After reading the data below, copy out every line that contains the word "runtime".

Dataset excerpts:
▼

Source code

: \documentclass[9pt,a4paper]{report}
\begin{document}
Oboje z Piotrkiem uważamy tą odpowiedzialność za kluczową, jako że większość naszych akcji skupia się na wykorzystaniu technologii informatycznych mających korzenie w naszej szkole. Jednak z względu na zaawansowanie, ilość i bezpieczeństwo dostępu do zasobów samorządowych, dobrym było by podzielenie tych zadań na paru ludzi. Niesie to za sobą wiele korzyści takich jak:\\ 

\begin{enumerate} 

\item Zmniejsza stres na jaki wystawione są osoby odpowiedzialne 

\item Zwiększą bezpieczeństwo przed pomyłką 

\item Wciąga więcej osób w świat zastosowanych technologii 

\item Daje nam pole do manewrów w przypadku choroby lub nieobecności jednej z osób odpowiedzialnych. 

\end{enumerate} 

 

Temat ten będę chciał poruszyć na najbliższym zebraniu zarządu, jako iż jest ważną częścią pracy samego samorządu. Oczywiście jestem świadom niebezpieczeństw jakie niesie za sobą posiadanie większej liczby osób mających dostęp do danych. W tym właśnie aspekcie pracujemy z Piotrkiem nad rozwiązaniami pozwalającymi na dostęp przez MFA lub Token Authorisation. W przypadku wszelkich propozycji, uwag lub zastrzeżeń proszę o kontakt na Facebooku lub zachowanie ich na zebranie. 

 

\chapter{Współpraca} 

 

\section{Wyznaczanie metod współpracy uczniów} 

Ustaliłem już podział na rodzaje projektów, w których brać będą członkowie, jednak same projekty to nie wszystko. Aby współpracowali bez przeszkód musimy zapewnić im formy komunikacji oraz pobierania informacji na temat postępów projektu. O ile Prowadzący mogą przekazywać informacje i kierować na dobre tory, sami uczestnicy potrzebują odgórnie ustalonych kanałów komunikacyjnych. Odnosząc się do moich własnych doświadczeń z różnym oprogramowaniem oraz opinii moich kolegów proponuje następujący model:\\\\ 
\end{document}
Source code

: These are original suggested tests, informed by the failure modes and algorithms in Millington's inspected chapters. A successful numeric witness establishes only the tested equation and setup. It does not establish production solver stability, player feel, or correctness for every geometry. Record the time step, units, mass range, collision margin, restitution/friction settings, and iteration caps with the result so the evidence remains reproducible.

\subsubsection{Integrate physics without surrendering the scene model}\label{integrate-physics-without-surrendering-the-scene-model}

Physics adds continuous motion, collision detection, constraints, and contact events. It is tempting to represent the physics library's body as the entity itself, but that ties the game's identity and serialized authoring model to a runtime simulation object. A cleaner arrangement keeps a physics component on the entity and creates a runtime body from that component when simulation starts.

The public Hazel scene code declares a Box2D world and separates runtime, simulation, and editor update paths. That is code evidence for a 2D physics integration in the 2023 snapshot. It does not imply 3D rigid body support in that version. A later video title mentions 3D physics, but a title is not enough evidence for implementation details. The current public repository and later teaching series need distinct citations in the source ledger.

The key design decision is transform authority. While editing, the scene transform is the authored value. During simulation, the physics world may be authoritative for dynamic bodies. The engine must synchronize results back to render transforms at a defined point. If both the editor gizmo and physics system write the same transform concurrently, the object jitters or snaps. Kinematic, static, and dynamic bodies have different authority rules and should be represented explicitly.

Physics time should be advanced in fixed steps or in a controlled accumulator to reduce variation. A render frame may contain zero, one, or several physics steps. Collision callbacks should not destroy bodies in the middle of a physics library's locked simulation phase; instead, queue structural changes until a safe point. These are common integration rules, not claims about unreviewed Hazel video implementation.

▲

Answer space:
Physics adds continuous motion, collision detection, constraints, and contact events. It is tempting to represent the physics library's body as the entity itself, but that ties the game's identity and serialized authoring model to a runtime simulation object. A cleaner arrangement keeps a physics component on the entity and creates a runtime body from that component when simulation starts.
The public Hazel scene code declares a Box2D world and separates runtime, simulation, and editor update paths. That is code evidence for a 2D physics integration in the 2023 snapshot. It does not imply 3D rigid body support in that version. A later video title mentions 3D physics, but a title is not enough evidence for implementation details. The current public repository and later teaching series need distinct citations in the source ledger.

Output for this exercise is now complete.